▸ What is needed: Exactly and in full, give the records again.

▸ Records for this exercise:
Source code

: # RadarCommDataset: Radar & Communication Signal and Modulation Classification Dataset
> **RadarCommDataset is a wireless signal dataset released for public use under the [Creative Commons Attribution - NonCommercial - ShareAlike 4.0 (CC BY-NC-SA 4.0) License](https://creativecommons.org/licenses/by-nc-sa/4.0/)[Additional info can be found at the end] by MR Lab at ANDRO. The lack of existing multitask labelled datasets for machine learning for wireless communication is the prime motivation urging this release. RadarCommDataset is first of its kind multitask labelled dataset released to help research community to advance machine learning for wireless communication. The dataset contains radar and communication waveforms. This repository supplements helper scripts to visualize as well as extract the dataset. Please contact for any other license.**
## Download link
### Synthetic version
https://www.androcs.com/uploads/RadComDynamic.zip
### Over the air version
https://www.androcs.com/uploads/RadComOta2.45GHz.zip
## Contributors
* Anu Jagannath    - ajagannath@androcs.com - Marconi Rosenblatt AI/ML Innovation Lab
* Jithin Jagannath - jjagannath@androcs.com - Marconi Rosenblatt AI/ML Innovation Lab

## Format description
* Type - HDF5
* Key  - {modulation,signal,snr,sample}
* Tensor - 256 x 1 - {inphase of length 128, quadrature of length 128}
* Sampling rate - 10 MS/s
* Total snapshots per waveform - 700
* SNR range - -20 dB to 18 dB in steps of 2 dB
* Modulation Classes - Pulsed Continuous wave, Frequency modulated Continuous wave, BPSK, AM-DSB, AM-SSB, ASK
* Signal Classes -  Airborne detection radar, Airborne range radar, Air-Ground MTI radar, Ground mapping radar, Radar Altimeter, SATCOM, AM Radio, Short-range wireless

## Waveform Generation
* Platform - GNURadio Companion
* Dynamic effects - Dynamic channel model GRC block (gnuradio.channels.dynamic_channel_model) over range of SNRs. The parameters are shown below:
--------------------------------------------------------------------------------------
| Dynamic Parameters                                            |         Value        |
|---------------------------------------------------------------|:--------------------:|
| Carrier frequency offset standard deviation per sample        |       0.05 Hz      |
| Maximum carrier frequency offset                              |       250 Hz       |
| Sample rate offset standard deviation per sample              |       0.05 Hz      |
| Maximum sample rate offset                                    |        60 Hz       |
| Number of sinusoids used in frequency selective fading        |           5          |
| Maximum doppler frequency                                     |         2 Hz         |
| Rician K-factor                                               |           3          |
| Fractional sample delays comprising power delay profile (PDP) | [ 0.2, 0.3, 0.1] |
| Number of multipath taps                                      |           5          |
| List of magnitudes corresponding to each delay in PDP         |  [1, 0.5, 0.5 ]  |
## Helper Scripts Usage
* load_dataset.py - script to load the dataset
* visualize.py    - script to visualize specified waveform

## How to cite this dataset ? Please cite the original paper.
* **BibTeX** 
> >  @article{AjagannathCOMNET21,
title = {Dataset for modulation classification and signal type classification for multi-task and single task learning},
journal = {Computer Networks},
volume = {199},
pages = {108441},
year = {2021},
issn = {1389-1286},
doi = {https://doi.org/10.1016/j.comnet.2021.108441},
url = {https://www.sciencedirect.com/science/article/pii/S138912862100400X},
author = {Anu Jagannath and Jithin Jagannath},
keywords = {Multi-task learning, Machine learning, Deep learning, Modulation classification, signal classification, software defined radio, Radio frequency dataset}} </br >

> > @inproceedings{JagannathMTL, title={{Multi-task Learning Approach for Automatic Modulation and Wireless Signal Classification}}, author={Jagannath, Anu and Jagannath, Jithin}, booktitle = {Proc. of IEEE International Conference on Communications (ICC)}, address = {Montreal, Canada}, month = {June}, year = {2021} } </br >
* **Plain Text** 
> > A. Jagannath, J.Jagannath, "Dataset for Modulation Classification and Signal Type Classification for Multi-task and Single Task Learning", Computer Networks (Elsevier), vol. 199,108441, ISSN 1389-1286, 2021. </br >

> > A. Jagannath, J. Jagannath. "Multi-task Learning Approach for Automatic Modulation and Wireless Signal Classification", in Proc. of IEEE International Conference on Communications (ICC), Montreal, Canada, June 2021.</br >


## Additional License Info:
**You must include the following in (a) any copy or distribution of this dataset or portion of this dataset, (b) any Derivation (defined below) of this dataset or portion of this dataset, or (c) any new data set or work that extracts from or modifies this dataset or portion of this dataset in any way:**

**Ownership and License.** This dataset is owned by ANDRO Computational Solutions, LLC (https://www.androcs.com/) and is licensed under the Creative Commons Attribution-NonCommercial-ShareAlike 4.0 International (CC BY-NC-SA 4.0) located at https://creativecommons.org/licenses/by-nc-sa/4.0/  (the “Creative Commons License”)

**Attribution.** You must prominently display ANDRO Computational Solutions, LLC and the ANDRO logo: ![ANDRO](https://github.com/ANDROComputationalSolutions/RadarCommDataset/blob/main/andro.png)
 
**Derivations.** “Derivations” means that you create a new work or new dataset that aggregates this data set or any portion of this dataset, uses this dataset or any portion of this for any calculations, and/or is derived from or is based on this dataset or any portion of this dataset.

▸ Output:
Source code

: # RadarCommDataset: Radar & Communication Signal and Modulation Classification Dataset
> **RadarCommDataset is a wireless signal dataset released for public use under the [Creative Commons Attribution - NonCommercial - ShareAlike 4.0 (CC BY-NC-SA 4.0) License](https://creativecommons.org/licenses/by-nc-sa/4.0/)[Additional info can be found at the end] by MR Lab at ANDRO. The lack of existing multitask labelled datasets for machine learning for wireless communication is the prime motivation urging this release. RadarCommDataset is first of its kind multitask labelled dataset released to help research community to advance machine learning for wireless communication. The dataset contains radar and communication waveforms. This repository supplements helper scripts to visualize as well as extract the dataset. Please contact for any other license.**
## Download link
### Synthetic version
https://www.androcs.com/uploads/RadComDynamic.zip
### Over the air version
https://www.androcs.com/uploads/RadComOta2.45GHz.zip
## Contributors
* Anu Jagannath    - ajagannath@androcs.com - Marconi Rosenblatt AI/ML Innovation Lab
* Jithin Jagannath - jjagannath@androcs.com - Marconi Rosenblatt AI/ML Innovation Lab

## Format description
* Type - HDF5
* Key  - {modulation,signal,snr,sample}
* Tensor - 256 x 1 - {inphase of length 128, quadrature of length 128}
* Sampling rate - 10 MS/s
* Total snapshots per waveform - 700
* SNR range - -20 dB to 18 dB in steps of 2 dB
* Modulation Classes - Pulsed Continuous wave, Frequency modulated Continuous wave, BPSK, AM-DSB, AM-SSB, ASK
* Signal Classes -  Airborne detection radar, Airborne range radar, Air-Ground MTI radar, Ground mapping radar, Radar Altimeter, SATCOM, AM Radio, Short-range wireless

## Waveform Generation
* Platform - GNURadio Companion
* Dynamic effects - Dynamic channel model GRC block (gnuradio.channels.dynamic_channel_model) over range of SNRs. The parameters are shown below:
--------------------------------------------------------------------------------------
| Dynamic Parameters                                            |         Value        |
|---------------------------------------------------------------|:--------------------:|
| Carrier frequency offset standard deviation per sample        |       0.05 Hz      |
| Maximum carrier frequency offset                              |       250 Hz       |
| Sample rate offset standard deviation per sample              |       0.05 Hz      |
| Maximum sample rate offset                                    |        60 Hz       |
| Number of sinusoids used in frequency selective fading        |           5          |
| Maximum doppler frequency                                     |         2 Hz         |
| Rician K-factor                                               |           3          |
| Fractional sample delays comprising power delay profile (PDP) | [ 0.2, 0.3, 0.1] |
| Number of multipath taps                                      |           5          |
| List of magnitudes corresponding to each delay in PDP         |  [1, 0.5, 0.5 ]  |
## Helper Scripts Usage
* load_dataset.py - script to load the dataset
* visualize.py    - script to visualize specified waveform

## How to cite this dataset ? Please cite the original paper.
* **BibTeX** 
> >  @article{AjagannathCOMNET21,
title = {Dataset for modulation classification and signal type classification for multi-task and single task learning},
journal = {Computer Networks},
volume = {199},
pages = {108441},
year = {2021},
issn = {1389-1286},
doi = {https://doi.org/10.1016/j.comnet.2021.108441},
url = {https://www.sciencedirect.com/science/article/pii/S138912862100400X},
author = {Anu Jagannath and Jithin Jagannath},
keywords = {Multi-task learning, Machine learning, Deep learning, Modulation classification, signal classification, software defined radio, Radio frequency dataset}} </br >

> > @inproceedings{JagannathMTL, title={{Multi-task Learning Approach for Automatic Modulation and Wireless Signal Classification}}, author={Jagannath, Anu and Jagannath, Jithin}, booktitle = {Proc. of IEEE International Conference on Communications (ICC)}, address = {Montreal, Canada}, month = {June}, year = {2021} } </br >
* **Plain Text** 
> > A. Jagannath, J.Jagannath, "Dataset for Modulation Classification and Signal Type Classification for Multi-task and Single Task Learning", Computer Networks (Elsevier), vol. 199,108441, ISSN 1389-1286, 2021. </br >

> > A. Jagannath, J. Jagannath. "Multi-task Learning Approach for Automatic Modulation and Wireless Signal Classification", in Proc. of IEEE International Conference on Communications (ICC), Montreal, Canada, June 2021.</br >


## Additional License Info:
**You must include the following in (a) any copy or distribution of this dataset or portion of this dataset, (b) any Derivation (defined below) of this dataset or portion of this dataset, or (c) any new data set or work that extracts from or modifies this dataset or portion of this dataset in any way:**

**Ownership and License.** This dataset is owned by ANDRO Computational Solutions, LLC (https://www.androcs.com/) and is licensed under the Creative Commons Attribution-NonCommercial-ShareAlike 4.0 International (CC BY-NC-SA 4.0) located at https://creativecommons.org/licenses/by-nc-sa/4.0/  (the “Creative Commons License”)

**Attribution.** You must prominently display ANDRO Computational Solutions, LLC and the ANDRO logo: ![ANDRO](https://github.com/ANDROComputationalSolutions/RadarCommDataset/blob/main/andro.png)
 
**Derivations.** “Derivations” means that you create a new work or new dataset that aggregates this data set or any portion of this dataset, uses this dataset or any portion of this for any calculations, and/or is derived from or is based on this dataset or any portion of this dataset.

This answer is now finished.